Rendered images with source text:
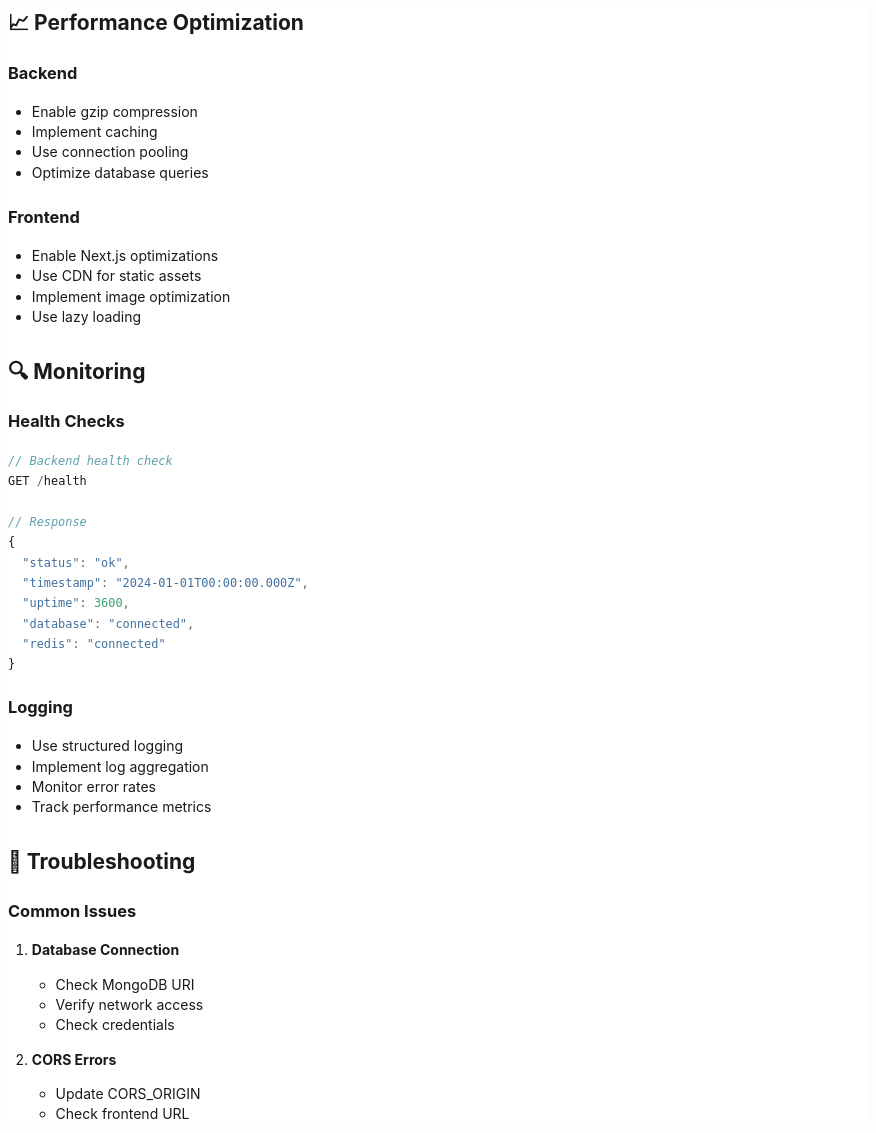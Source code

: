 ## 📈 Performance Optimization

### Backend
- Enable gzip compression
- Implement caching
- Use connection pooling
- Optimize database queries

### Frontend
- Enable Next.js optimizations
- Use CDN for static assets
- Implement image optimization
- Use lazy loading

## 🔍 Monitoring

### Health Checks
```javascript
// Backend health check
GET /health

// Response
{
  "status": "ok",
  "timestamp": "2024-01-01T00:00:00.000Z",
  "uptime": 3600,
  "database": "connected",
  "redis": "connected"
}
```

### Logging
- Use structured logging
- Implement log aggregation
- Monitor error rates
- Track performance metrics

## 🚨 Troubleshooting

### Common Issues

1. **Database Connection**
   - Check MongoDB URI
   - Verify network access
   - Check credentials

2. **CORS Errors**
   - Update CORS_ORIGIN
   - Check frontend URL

==

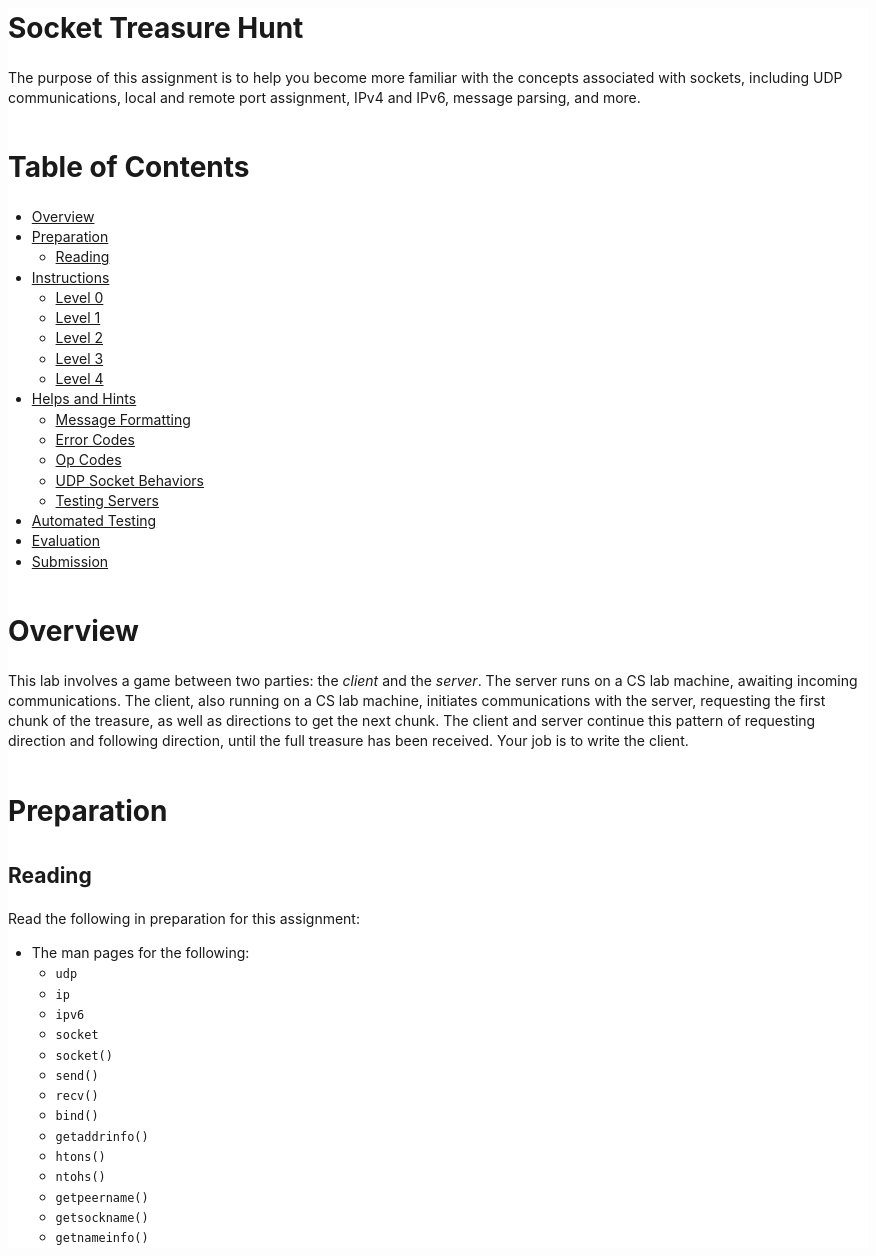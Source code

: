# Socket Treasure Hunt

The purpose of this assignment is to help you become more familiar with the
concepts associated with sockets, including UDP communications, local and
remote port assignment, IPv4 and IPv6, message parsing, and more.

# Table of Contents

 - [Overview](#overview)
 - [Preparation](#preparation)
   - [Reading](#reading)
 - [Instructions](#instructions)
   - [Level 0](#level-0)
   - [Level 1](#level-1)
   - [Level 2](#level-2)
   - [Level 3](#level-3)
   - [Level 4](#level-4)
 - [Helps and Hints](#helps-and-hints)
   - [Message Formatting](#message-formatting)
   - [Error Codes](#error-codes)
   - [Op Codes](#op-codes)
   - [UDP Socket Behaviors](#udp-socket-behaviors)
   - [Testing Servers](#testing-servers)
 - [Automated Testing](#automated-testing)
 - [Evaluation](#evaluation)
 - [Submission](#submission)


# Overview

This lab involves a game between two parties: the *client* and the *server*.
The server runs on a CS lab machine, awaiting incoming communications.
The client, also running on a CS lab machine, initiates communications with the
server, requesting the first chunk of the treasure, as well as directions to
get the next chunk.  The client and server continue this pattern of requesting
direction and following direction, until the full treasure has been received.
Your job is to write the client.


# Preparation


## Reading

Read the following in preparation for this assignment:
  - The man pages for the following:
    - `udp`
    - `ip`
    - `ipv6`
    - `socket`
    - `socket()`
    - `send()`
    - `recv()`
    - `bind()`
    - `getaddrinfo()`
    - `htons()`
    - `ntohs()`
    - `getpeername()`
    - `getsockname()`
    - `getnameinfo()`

HOW TO COMPLETE THIS TASK: The answer must be every line of the data that holds the word "Level".

OUTPUT FOR THIS TASK:
   - [Level 0](#level-0)
   - [Level 1](#level-1)
   - [Level 2](#level-2)
   - [Level 3](#level-3)
   - [Level 4](#level-4)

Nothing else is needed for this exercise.